* _TASK REQUIREMENTS_
Show every line of the data where the word "Tuesday" can be found.

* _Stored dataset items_
────────────────
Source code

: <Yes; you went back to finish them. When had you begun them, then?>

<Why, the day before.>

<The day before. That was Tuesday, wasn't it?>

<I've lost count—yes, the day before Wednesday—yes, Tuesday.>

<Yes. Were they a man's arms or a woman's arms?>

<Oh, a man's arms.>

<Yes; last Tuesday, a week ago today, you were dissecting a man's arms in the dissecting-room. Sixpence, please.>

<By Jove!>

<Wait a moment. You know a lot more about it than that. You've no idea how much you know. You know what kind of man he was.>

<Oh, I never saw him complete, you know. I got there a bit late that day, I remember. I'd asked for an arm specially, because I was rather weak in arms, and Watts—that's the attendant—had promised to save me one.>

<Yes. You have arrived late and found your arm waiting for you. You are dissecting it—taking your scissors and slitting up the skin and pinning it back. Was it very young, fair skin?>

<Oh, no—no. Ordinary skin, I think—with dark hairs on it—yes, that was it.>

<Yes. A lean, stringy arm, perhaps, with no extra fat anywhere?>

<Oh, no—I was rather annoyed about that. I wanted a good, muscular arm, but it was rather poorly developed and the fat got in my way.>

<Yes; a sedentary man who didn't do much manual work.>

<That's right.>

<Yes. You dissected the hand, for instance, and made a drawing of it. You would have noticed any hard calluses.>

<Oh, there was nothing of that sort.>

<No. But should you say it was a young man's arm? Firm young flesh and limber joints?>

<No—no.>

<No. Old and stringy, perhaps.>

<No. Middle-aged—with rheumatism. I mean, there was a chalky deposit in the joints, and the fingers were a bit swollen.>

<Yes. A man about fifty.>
────────────────
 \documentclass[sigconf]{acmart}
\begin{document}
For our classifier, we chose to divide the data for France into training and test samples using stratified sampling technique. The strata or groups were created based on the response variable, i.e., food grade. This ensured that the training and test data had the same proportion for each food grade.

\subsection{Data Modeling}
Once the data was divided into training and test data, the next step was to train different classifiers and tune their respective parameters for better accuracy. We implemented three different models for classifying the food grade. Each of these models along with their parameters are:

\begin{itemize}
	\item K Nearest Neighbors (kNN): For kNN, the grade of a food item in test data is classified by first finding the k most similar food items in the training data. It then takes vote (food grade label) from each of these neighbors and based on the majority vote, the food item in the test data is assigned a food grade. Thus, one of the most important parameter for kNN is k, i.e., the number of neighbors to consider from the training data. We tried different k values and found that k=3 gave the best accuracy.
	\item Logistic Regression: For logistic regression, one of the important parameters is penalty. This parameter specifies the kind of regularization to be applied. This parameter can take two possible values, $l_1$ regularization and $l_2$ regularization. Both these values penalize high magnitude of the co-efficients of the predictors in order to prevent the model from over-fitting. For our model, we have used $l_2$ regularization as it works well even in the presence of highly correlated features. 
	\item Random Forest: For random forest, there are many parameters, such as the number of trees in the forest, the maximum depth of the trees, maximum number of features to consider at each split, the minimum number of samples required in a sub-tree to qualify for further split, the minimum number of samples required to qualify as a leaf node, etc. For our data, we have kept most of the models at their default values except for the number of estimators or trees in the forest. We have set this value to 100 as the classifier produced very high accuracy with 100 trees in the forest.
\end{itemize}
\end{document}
────────────────
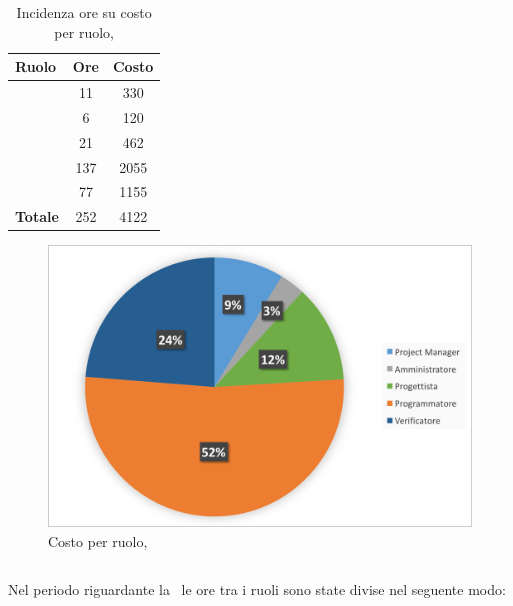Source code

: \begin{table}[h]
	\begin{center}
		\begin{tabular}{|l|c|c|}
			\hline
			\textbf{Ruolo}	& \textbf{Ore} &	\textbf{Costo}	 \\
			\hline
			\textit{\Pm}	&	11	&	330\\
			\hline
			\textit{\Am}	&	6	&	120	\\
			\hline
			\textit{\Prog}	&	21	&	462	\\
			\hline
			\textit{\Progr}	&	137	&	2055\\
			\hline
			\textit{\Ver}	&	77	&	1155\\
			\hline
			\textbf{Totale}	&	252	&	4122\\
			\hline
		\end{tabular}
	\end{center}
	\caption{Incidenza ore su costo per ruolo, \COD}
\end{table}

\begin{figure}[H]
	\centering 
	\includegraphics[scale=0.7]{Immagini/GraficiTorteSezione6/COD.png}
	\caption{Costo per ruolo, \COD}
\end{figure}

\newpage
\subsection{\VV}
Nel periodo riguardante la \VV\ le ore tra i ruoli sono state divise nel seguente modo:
────────────────
* _FINISHED TASK_
<The day before. That was Tuesday, wasn't it?>
<I've lost count—yes, the day before Wednesday—yes, Tuesday.>
<Yes; last Tuesday, a week ago today, you were dissecting a man's arms in the dissecting-room. Sixpence, please.>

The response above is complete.